Les trois organes de la justice de transition institués en 2015 par l’ARCSS n’avaient toujours pas été mis en place à la fin de l’année. En juillet, la Commission de l’Union africaine et le gouvernement sud-soudanais se sont entendus sur des statuts et un protocole d’accord en vue de la création de l’un de ces organes, le tribunal hybride pour le Soudan du Sud. Toutefois, il n’y a pas eu d’approbation ou d’adoption officielle.
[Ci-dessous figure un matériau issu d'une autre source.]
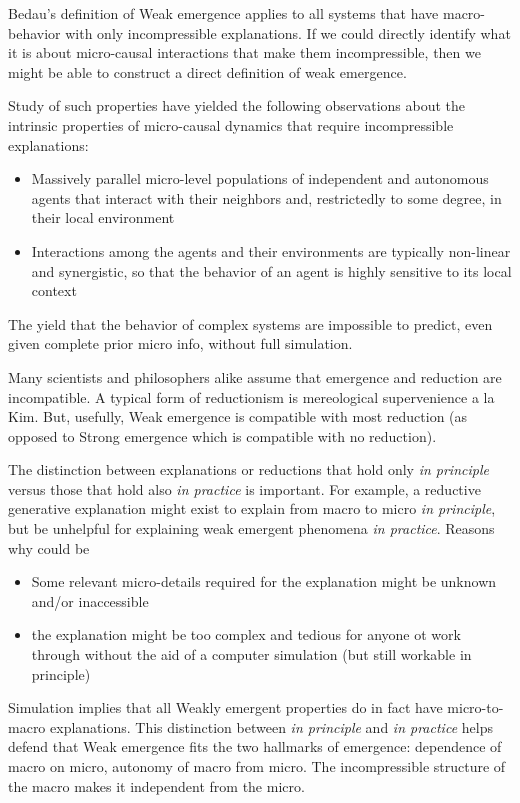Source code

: \documentclass{article}
\newcommand{\ti}[1]{\textit{#1}}
\begin{document}
Bedau's definition of Weak emergence applies to all systems that have macro-behavior with only incompressible explanations. If we could directly identify what it is about micro-causal interactions that make them incompressible, then we might be able to construct a direct definition of weak emergence.

Study of such properties have yielded the following observations about the intrinsic properties of micro-causal dynamics that require incompressible explanations:

\begin{itemize}
    \item Massively parallel micro-level populations of independent and autonomous agents that interact with their neighbors and, restrictedly to some degree, in their local environment
    \item Interactions among the agents and their environments are typically non-linear and synergistic, so that the behavior of an agent is highly sensitive to its local context
\end{itemize}

The yield that the behavior of complex systems are impossible to predict, even given complete prior micro info, without full simulation.

Many scientists and philosophers alike assume that emergence and reduction are incompatible. A typical form of reductionism is mereological supervenience a la Kim. But, usefully, Weak emergence is compatible with most reduction (as opposed to Strong emergence which is compatible with no reduction).

The distinction between explanations or reductions that hold only \ti{in principle} versus those that hold also \ti{in practice} is important. For example, a reductive generative explanation might exist to explain from macro to micro \ti{in principle}, but be unhelpful for explaining weak emergent phenomena \ti{in practice}. Reasons why could be
\begin{itemize}
    \item Some relevant micro-details required for the explanation might be unknown and/or inaccessible
    \item the explanation might be too complex and tedious for anyone ot work through without the aid of a computer simulation (but still workable in principle)
\end{itemize}

Simulation implies that all Weakly emergent properties do in fact have micro-to-macro explanations. This distinction between \ti{in principle} and \ti{in practice} helps defend that Weak emergence fits the two hallmarks of emergence: dependence of macro on micro, autonomy of macro from micro. The incompressible structure of the macro makes it independent from the micro.
\end{document}
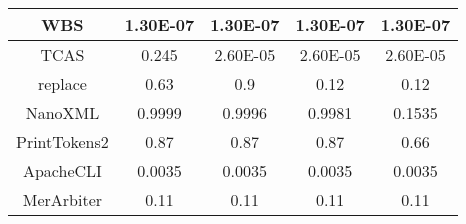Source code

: \begin{table}
\begin{subtable}[t]{0.50\textwidth}
\begin{tabular}{ccccc}
                WBS                                                      & 1.30E-07                                                            & 1.30E-07                                                            & 1.30E-07                                                         & 1.30E-07                                                 \\ \hline
                TCAS                                                     & 0.245                                                               & 2.60E-05                                                            & 2.60E-05                                                         & 2.60E-05                                                 \\ \hline
                replace                                                  & 0.63                                                                & 0.9                                                                 & 0.12                                                             & 0.12                                                     \\ \hline
                NanoXML                                                  & 0.9999                                                              & 0.9996                                                              & 0.9981                                                           & 0.1535                                                   \\ \hline
                PrintTokens2                                             & 0.87                                                                & 0.87                                                                & 0.87                                                             & 0.66                                                     \\ \hline
                ApacheCLI                                                & 0.0035                                                              & 0.0035                                                              & 0.0035                                                           & 0.0035                                                   \\ \hline
                MerArbiter                                               & 0.11                                                                & 0.11                                                                & 0.11                                                             & 0.11                                                     \\ \hline

\end{tabular}
\end{subtable}
\end{table}
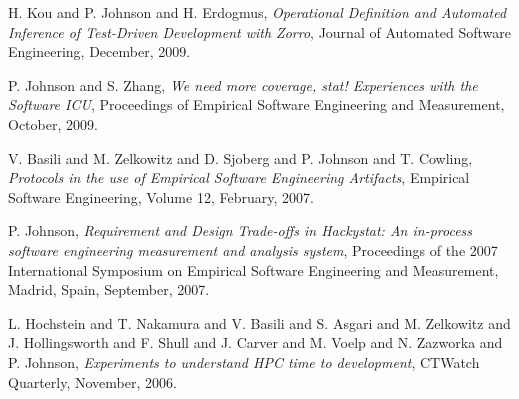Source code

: \begin{Publications: Closely Related}

\item H. Kou and P. Johnson and H. Erdogmus, {\em Operational Definition and 
Automated Inference of Test-Driven Development with Zorro}, 
Journal of Automated Software Engineering, December, 2009.

\item P. Johnson and S. Zhang, {\em We need more coverage, stat!  Experiences with the Software ICU}, 
Proceedings of  Empirical Software Engineering and Measurement, October, 2009.
  
\item V. Basili and M. Zelkowitz and D. Sjoberg and P. Johnson and T. Cowling,
{\em Protocols in the use of Empirical Software Engineering Artifacts}, 
Empirical Software Engineering, Volume 12, February, 2007.

\item P. Johnson, {\em Requirement and Design Trade-offs in Hackystat: An
in-process software engineering measurement and analysis system},
Proceedings of the 2007 International Symposium on Empirical Software
Engineering and Measurement, Madrid, Spain, September, 2007.

\item L. Hochstein and T. Nakamura and V. Basili and S. Asgari and 
M. Zelkowitz and J. Hollingsworth and F. Shull and J. Carver and 
M. Voelp and N. Zazworka and P. Johnson, {\em Experiments to 
understand HPC time to development}, CTWatch Quarterly, 
November, 2006.

\end{Publications: Closely Related}


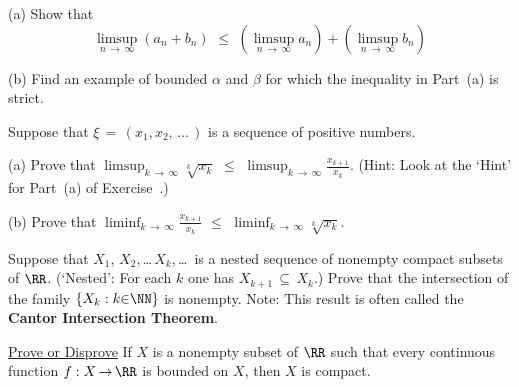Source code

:\V

        (a) Show that
        \begin{displaymath}
        \limsup_{n \,{\rightarrow}\, {\infty}} (a_{n} + b_{n})\,\,{\leq}\,\,\left(\limsup_{n \,{\rightarrow}\, {\infty}} a_{n}\right) +
    \left(\limsup_{n \,{\rightarrow}\, {\infty}} b_{n}\right)
        \end{displaymath}


\V

        (b) Find an example of bounded ${\alpha}$ and ${\beta}$ for which the inequality in Part~(a) is strict.

\V
\V

\noindent \ExFe Suppose that ${\xi} \,=\, (x_{1},x_{2},\,{\ldots}\,)$ is a sequence of positive numbers.

\V

        (a) Prove that $\limsup_{k \,{\rightarrow}\, {\infty}} \sqrt[k]{x_{k}}\,\,{\leq}\,\,
        \limsup_{k \,{\rightarrow}\, {\infty}} \frac{x_{k+1}}{x_{k}}$.
    (Hint: Look at the `Hint' for Part~(a) of Exercise~\ExFb.)

\V

        (b) Prove that $\liminf_{k \,{\rightarrow}\, {\infty}} \frac{x_{k+1}}{x_{k}} 
\,\,{\leq}\,\,
        \liminf_{k \,{\rightarrow}\, {\infty}} \sqrt[k]{x_{k}}$.

\V
\V


\noindent \ExFf Suppose that $X_{1}$, $X_{2}$,\,{\ldots}\,$X_{k}$,\,{\ldots}\, is a nested sequence of nonempty compact subsets of ${\RR}$.
    (`Nested': For each $k$ one has $X_{k+1} \,{\subseteq}\, X_{k}$.) Prove that the intersection of the family $\{X_{k}: k{\in}{\NN}\}$ is nonempty.
        Note: This result is often called the {\bf Cantor Intersection Theorem}.

\V
\V

\noindent \ExFg \underline{Prove or Disprove} If $X$ is a nonempty subset of ${\RR}$ such that every continuous function $f:X \,{\rightarrow}\, {\RR}$ is bounded on $X$, then $X$ is compact.

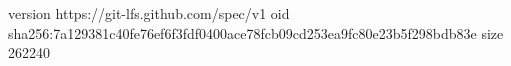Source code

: version https://git-lfs.github.com/spec/v1
oid sha256:7a129381c40fe76ef6f3fdf0400ace78fcb09cd253ea9fc80e23b5f298bdb83e
size 262240
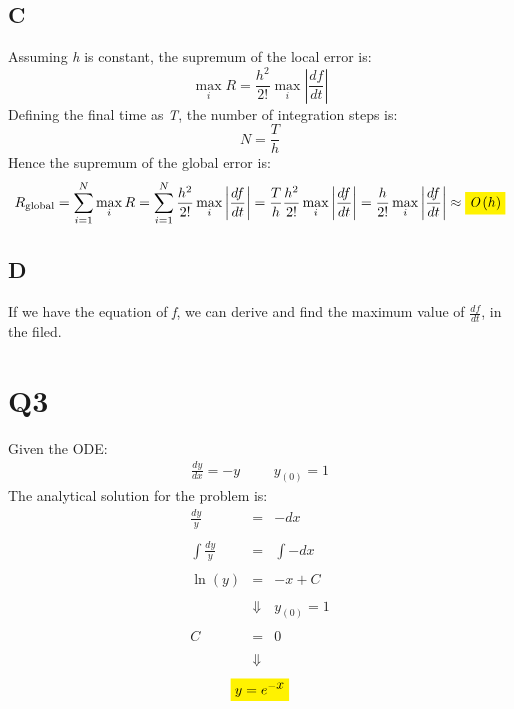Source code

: \documentclass[11pt, a4paper]{article}
\begin{document}
\subsection{C}
Assuming \emph{h} is constant, the supremum of the local error is:
\begin{equation*}
    \max_i{R}=\frac{h^2}{2!}\max_i{\left|\frac{df}{dt}\right|}
\end{equation*}
Defining the final time as \emph{T}, the number of integration steps is:
\begin{equation}
    N=\frac{T}{h}
\end{equation}
Hence the supremum of the global error is:
\begin{equation}
    R_\text{global}=\sum_{i=1}^{N}\max_i{R}=\sum_{i=1}^{N}\frac{h^2}{2!}\max_i{\left|\frac{df}{dt}\right|}=\frac{T}{h}\frac{h^2}{2!}\max_i{\left|\frac{df}{dt}\right|}=\frac{h}{2!}\max_i{\left|\frac{df}{dt}\right|}\approx\colorbox{yellow}{$\emph{O}\left(h\right)$}
\end{equation}

\subsection{D}
If we have the equation of \emph{f}, we can derive and find the maximum value of $\displaystyle\frac{df}{dt}$, in the filed.

\newpage
\section{Q3}
Given the ODE:
\begin{equation}
    \begin{matrix}
        \displaystyle\frac{dy}{dx}=-y &&& y_{\left(0\right)}=1
    \end{matrix}
\end{equation}
The analytical solution for the problem is:
\begin{equation}
    \begin{array}{rcl}
        \displaystyle\frac{dy}{y} & = & -dx \\\\
        \displaystyle\int\frac{dy}{y} & = & \int-dx \\\\
        \displaystyle\ln\left(y\right) & = & -x+C \\\\
        & \Downarrow & y_{\left(0\right)}=1 \\\\
        C & = & 0 \\\\
        & \Downarrow &
    \end{array}
\end{equation}
\begin{equation}
    \colorbox{yellow}{$y=\displaystyle e^{-\displaystyle x}$}
\end{equation}
\end{document}
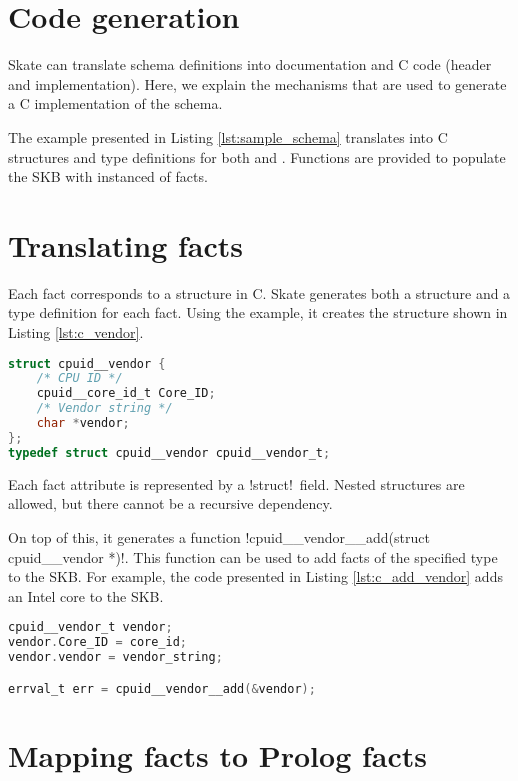 \documentclass[a4paper,11pt,twoside]{report}
\begin{document}
{{

\section{Code generation}

Skate can translate schema definitions into documentation and C code (header
and implementation). Here, we explain the mechanisms that are used to generate a
C implementation of the schema.

The example presented in Listing \ref{lst:sample_schema} translates into C
structures and type definitions for both  and
. Functions are provided to populate the SKB with instanced of
facts.

\section{Translating facts}

Each fact corresponds to a structure in C. Skate generates both a structure
and a type definition for each fact. Using the example, it creates the
structure shown in Listing \ref{lst:c_vendor}.

\begin{lstlisting}[caption={C header for fact
\varname{vendor}},label={lst:c_vendor},language=C]
struct cpuid__vendor {
    /* CPU ID */
    cpuid__core_id_t Core_ID;
    /* Vendor string */
    char *vendor;
};
typedef struct cpuid__vendor cpuid__vendor_t;
\end{lstlisting}

Each fact attribute is represented by a \ccode!struct!~field. Nested structures are
allowed, but there cannot be a recursive dependency.

On top of this, it generates a function
\ccode!cpuid__vendor__add(struct cpuid__vendor *)!.
This function can be used to add facts of the specified type to the SKB. For
example, the code presented in Listing \ref{lst:c_add_vendor} adds an Intel core
to the SKB.

\begin{lstlisting}[caption={C example to add a vendor fact.},
label={lst:c_add_vendor}, language=C]
cpuid__vendor_t vendor;
vendor.Core_ID = core_id;
vendor.vendor = vendor_string;

errval_t err = cpuid__vendor__add(&vendor);
\end{lstlisting}

\section{Mapping facts to Prolog facts}

}}
\end{document}
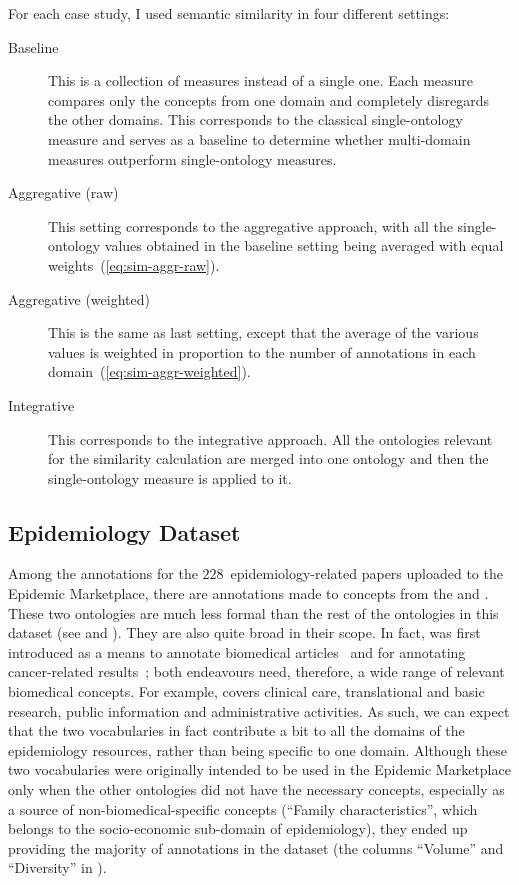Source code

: For each case study, I used semantic similarity in four different settings:
\begin{description}
    \item[Baseline] This is a collection of measures instead of a single one. Each measure compares only the concepts from one domain and completely disregards the other domains. This corresponds to the classical single-ontology measure and serves as a baseline to determine whether multi-domain measures outperform single-ontology measures.
    \item[Aggregative (raw)] This setting corresponds to the aggregative approach, with all the single-ontology values obtained in the baseline setting being averaged with equal weights~(\eqref{eq:sim-aggr-raw}).
    \item[Aggregative (weighted)] This is the same as last setting, except that the average of the various values is weighted in proportion to the number of annotations in each domain~(\eqref{eq:sim-aggr-weighted}).
    \item[Integrative] This corresponds to the integrative approach. All the ontologies relevant for the similarity calculation are merged into one ontology and then the single-ontology measure is applied to it.
\end{description}


\subsection{Epidemiology Dataset} \label{sub:results/epiwork}

Among the annotations for the $228$~epidemiology-related papers uploaded to the Epidemic Marketplace, there are annotations made to concepts from the  and . These two ontologies are much less formal than the rest of the ontologies in this dataset (see  and ). They are also quite broad in their scope. In fact,  was first introduced as a means to annotate biomedical articles~\citep{Rogers1963} and  for annotating cancer-related results~\citep{Coronado2004}; both endeavours need, therefore, a wide range of relevant biomedical concepts. For example,  covers clinical care, translational and basic research, public information and administrative activities. As such, we can expect that the two vocabularies in fact contribute a bit to all the domains of the epidemiology resources, rather than being specific to one domain. Although these two vocabularies were originally intended to be used in the Epidemic Marketplace only when the other ontologies did not have the necessary concepts, especially as a source of non-biomedical-specific concepts (\eg ``Family characteristics'', which belongs to the socio-economic sub-domain of epidemiology), they ended up providing the majority of annotations in the dataset (\cf the columns ``Volume'' and ``Diversity'' in ).

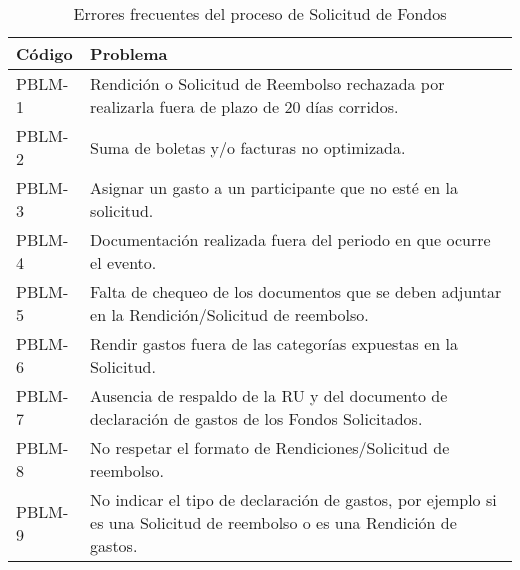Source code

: \begin{table}[htbp]
    \centering
    \caption{Errores frecuentes del proceso de Solicitud de Fondos}
    \label{tab: Errores_frecuentes_Fondo}
    \begin{tabular}{| p{2.6cm}| p{12.2cm} |}
    \hline
    Código & Problema \\
    \hline \hline
    
    PBLM-1 & Rendición o Solicitud de Reembolso rechazada por realizarla fuera de plazo de 20 días corridos. \\ \hline

    PBLM-2 & Suma de boletas y/o facturas no optimizada. \\ \hline

    PBLM-3 & Asignar un gasto a un participante que no esté en la solicitud. \\ \hline

    PBLM-4 & Documentación realizada fuera del periodo en que ocurre el evento. \\ \hline

    PBLM-5 & Falta de chequeo de los documentos que se deben adjuntar en la Rendición/Solicitud de reembolso. \\ \hline

    PBLM-6 & Rendir gastos fuera de las categorías expuestas en la Solicitud. \\ \hline

    PBLM-7 & Ausencia de respaldo de la RU y del documento de declaración de gastos de los Fondos Solicitados. \\ \hline

    PBLM-8 & No respetar el formato de Rendiciones/Solicitud de reembolso. \\ \hline

    PBLM-9 & No indicar el tipo de declaración de gastos, por ejemplo si es una Solicitud de reembolso o es una Rendición de gastos. \\ \hline
    \end{tabular}
\end{table}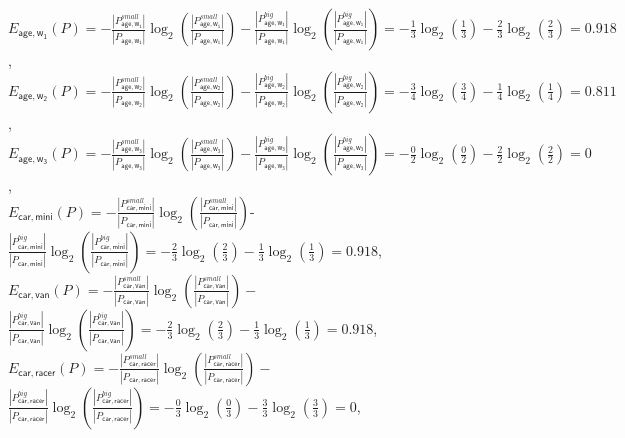 \documentclass[10pt,a4paper]{article}
\begin{document}
\begin{enumerate}
$\displaystyle E_{\mathsf{age,w_1}}(P)=-\frac{|P_{\mathsf{age,w_1}}^{small}|}{|P_{\mathsf{age,w_1}}|}\log_2(\frac{|P^{small}_{\mathsf{age,w_1}}|}{|P_{\mathsf{age,w_1}}|})-\frac{|P^{big}_{\mathsf{age,w_1}}|}{|P_{\mathsf{age,w_1}}|}\log_2(\frac{|P^{big}_{\mathsf{age,w_1}}|}{|P_{\mathsf{age,w_1}}|})=-\frac{1}{3}\log_2(\frac{1}{3})-\frac{2}{3}\log_2(\frac{2}{3})=0.918$,\\
$\displaystyle E_{\mathsf{age,w_2}}(P)=-\frac{|P_{\mathsf{age,w_2}}^{small}|}{|P_{\mathsf{age,w_2}}|}\log_2(\frac{|P^{small}_{\mathsf{age,w_2}}|}{|P_{\mathsf{age,w_2}}|})-\frac{|P^{big}_{\mathsf{age,w_2}}|}{|P_{\mathsf{age,w_2}}|}\log_2(\frac{|P^{big}_{\mathsf{age,w_2}}|}{|P_{\mathsf{age,w_2}}|})=-\frac{3}{4}\log_2(\frac{3}{4})-\frac{1}{4}\log_2(\frac{1}{4})=0.811$,\\
$\displaystyle E_{\mathsf{age,w_3}}(P)=-\frac{|P_{\mathsf{age,w_3}}^{small}|}{|P_{\mathsf{age,w_3}}|}\log_2(\frac{|P^{small}_{\mathsf{age,w_3}}|}{|P_{\mathsf{age,w_3}}|})-\frac{|P^{big}_{\mathsf{age,w_3}}|}{|P_{\mathsf{age,w_3}}|}\log_2(\frac{|P^{big}_{\mathsf{age,w_3}}|}{|P_{\mathsf{age,w_3}}|})=-\frac{0}{2}\log_2(\frac{0}{2})-\frac{2}{2}\log_2(\frac{2}{2})=0$,\\
$\displaystyle E_{\mathsf{car,mini}}(P)=-\frac{|P_{\mathsf{car,mini}}^{small}|}{|P_{\mathsf{car,mini}}|}\log_2(\frac{|P^{small}_{\mathsf{car,mini}}|}{|P_{\mathsf{car,mini}}|})$-\\
$\displaystyle \frac{|P^{big}_{\mathsf{car,mini}}|}{|P_{\mathsf{car,mini}}|}\log_2(\frac{|P^{big}_{\mathsf{car,mini}}|}{|P_{\mathsf{car,mini}}|})=-\frac{2}{3}\log_2(\frac{2}{3})-\frac{1}{3}\log_2(\frac{1}{3})=0.918$,\\
$\displaystyle E_{\mathsf{car,van}}(P)=-\frac{|P_{\mathsf{car,van}}^{small}|}{|P_{\mathsf{car,van}}|}\log_2(\frac{|P^{small}_{\mathsf{car,van}}|}{|P_{\mathsf{car,van}}|})-$\\
$\displaystyle \frac{|P^{big}_{\mathsf{car,van}}|}{|P_{\mathsf{car,van}}|}\log_2(\frac{|P^{big}_{\mathsf{car,van}}|}{|P_{\mathsf{car,van}}|})=-\frac{2}{3}\log_2(\frac{2}{3})-\frac{1}{3}\log_2(\frac{1}{3})=0.918$,\\
$\displaystyle E_{\mathsf{car,racer}}(P)=-\frac{|P_{\mathsf{car,racer}}^{small}|}{|P_{\mathsf{car,racer}}|}\log_2(\frac{|P^{small}_{\mathsf{car,racer}}|}{|P_{\mathsf{car,racer}}|})-$\\
$\displaystyle \frac{|P^{big}_{\mathsf{car,racer}}|}{|P_{\mathsf{car,racer}}|}\log_2(\frac{|P^{big}_{\mathsf{car,racer}}|}{|P_{\mathsf{car,racer}}|})=-\frac{0}{3}\log_2(\frac{0}{3})-\frac{3}{3}\log_2(\frac{3}{3})=0$,\\

\end{enumerate}
\end{document}
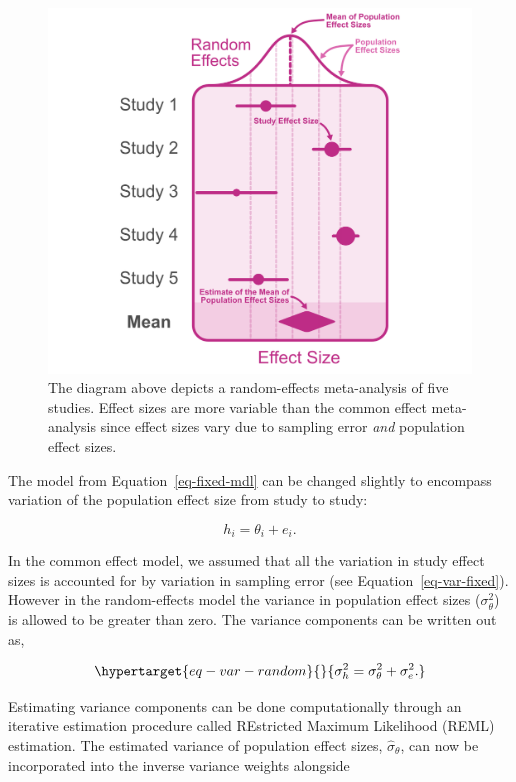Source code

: \documentclass[
  letterpaper,
  DIV=11,
  numbers=noendperiod]{scrreprt}
\begin{document}
\begin{figure}[H]

{\centering \includegraphics{figure/random_effects_diagram.png}

}

\caption{\label{fig-random-effects}The diagram above depicts a
random-effects meta-analysis of five studies. Effect sizes are more
variable than the common effect meta-analysis since effect sizes vary
due to sampling error \emph{and} population effect sizes.}

\end{figure}

The model from Equation~\ref{eq-fixed-mdl} can be changed slightly to
encompass variation of the population effect size from study to study:

\[
h_i = \theta_i + e_i.
\]

In the common effect model, we assumed that all the variation in study
effect sizes is accounted for by variation in sampling error (see
Equation~\ref{eq-var-fixed}). However in the random-effects model the
variance in population effect sizes (\(\sigma^2_\theta\)) is allowed to
be greater than zero. The variance components can be written out as,

\begin{equation}\protect\hypertarget{eq-var-random}{}{
\sigma^2_h=\sigma^2_\theta + \sigma^2_e.
}\label{eq-var-random}\end{equation}

Estimating variance components can be done computationally through an
iterative estimation procedure called REstricted Maximum Likelihood
(REML) estimation. The estimated variance of population effect sizes,
\(\hat{\sigma}_\theta\), can now be incorporated into the inverse
variance weights alongside
\end{document}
Un comité technique pour la commission vérité, réconciliation et guérison a commencé les consultations sur les modalités de fonctionnement et le cadre juridique de cet organe.
La législation du Soudan du Sud ne définissait ni n’érigeait en infractions la torture, les disparitions forcées et les crimes contre l’humanité.
ÉVOLUTIONS LÉGISLATIVES, CONSTITUTIONNELLES OU INSTITUTIONNELLES
L’Assemblée générale des juges a entamé une grève en avril afin de réclamer une hausse des salaires, de meilleures conditions de travail et la démission du président de la Cour suprême, qui n’aurait pas assuré correctement son rôle de direction. Le 12 juillet, le président Kiir a réagi en publiant un décret qui révoquait 14 juges en vertu d’une disposition de la Constitution autorisant à démettre des magistrats de leurs fonctions pour " faute professionnelle ". Le 11 septembre, les juges ont mis fin à leur grève, notamment parce que le président avait promis qu’il ferait suite à leurs demandes et réintègrerait les juges révoqués. Les intéressés n’avaient pas été rétablis dans leurs fonctions à la fin de l’année. En novembre, un juge de la Cour suprême a démissionné, se plaignant du manque d’indépendance de la justice.
En octobre, l’Assemblée législative nationale de transition a voté la ratification du Protocole à la Charte africaine des droits de l’homme et des peuples relatif aux droits des femmes en Afrique (Protocole de Maputo).